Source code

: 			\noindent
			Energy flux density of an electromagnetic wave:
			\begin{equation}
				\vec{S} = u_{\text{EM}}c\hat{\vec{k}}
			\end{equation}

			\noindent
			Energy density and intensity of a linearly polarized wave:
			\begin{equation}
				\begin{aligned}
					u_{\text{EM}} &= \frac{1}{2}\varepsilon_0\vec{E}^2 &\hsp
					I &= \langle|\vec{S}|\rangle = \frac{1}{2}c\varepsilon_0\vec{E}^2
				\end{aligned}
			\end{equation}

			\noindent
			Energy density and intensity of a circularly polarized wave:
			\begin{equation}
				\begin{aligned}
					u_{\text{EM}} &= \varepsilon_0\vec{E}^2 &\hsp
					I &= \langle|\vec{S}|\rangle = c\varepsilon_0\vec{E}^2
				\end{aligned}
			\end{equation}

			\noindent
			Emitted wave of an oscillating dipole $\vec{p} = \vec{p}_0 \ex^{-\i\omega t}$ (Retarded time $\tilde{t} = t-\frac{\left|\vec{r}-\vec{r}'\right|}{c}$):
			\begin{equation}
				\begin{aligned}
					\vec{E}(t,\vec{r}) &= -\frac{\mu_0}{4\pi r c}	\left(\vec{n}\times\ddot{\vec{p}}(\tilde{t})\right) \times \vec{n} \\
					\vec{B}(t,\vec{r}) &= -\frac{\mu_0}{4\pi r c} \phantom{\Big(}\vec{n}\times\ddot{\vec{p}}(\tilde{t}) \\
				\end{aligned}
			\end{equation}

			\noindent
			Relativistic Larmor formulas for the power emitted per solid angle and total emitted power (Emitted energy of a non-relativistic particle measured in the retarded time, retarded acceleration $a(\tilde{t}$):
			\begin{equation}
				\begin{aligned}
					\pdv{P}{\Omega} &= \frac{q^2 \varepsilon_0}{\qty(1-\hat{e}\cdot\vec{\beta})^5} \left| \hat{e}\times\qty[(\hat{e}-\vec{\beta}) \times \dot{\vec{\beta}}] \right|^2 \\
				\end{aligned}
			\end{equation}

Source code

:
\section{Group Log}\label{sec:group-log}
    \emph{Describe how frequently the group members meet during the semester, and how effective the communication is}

--------

EXERCISE OBJECTIVE: Starting with the line that contains "Energy flux density", write out each line through the end of the listing, exactly as it appears, and include nothing else.

RESPONSE TO THIS EXERCISE:
			Energy flux density of an electromagnetic wave:
			\begin{equation}
				\vec{S} = u_{\text{EM}}c\hat{\vec{k}}
			\end{equation}

			\noindent
			Energy density and intensity of a linearly polarized wave:
			\begin{equation}
				\begin{aligned}
					u_{\text{EM}} &= \frac{1}{2}\varepsilon_0\vec{E}^2 &\hsp
					I &= \langle|\vec{S}|\rangle = \frac{1}{2}c\varepsilon_0\vec{E}^2
				\end{aligned}
			\end{equation}

			\noindent
			Energy density and intensity of a circularly polarized wave:
			\begin{equation}
				\begin{aligned}
					u_{\text{EM}} &= \varepsilon_0\vec{E}^2 &\hsp
					I &= \langle|\vec{S}|\rangle = c\varepsilon_0\vec{E}^2
				\end{aligned}
			\end{equation}

			\noindent
			Emitted wave of an oscillating dipole $\vec{p} = \vec{p}_0 \ex^{-\i\omega t}$ (Retarded time $\tilde{t} = t-\frac{\left|\vec{r}-\vec{r}'\right|}{c}$):
			\begin{equation}
				\begin{aligned}
					\vec{E}(t,\vec{r}) &= -\frac{\mu_0}{4\pi r c}	\left(\vec{n}\times\ddot{\vec{p}}(\tilde{t})\right) \times \vec{n} \\
					\vec{B}(t,\vec{r}) &= -\frac{\mu_0}{4\pi r c} \phantom{\Big(}\vec{n}\times\ddot{\vec{p}}(\tilde{t}) \\
				\end{aligned}
			\end{equation}

			\noindent
			Relativistic Larmor formulas for the power emitted per solid angle and total emitted power (Emitted energy of a non-relativistic particle measured in the retarded time, retarded acceleration $a(\tilde{t}$):
			\begin{equation}
				\begin{aligned}
					\pdv{P}{\Omega} &= \frac{q^2 \varepsilon_0}{\qty(1-\hat{e}\cdot\vec{\beta})^5} \left| \hat{e}\times\qty[(\hat{e}-\vec{\beta}) \times \dot{\vec{\beta}}] \right|^2 \\
				\end{aligned}
			\end{equation}

Source code

:
\section{Group Log}\label{sec:group-log}
    \emph{Describe how frequently the group members meet during the semester, and how effective the communication is}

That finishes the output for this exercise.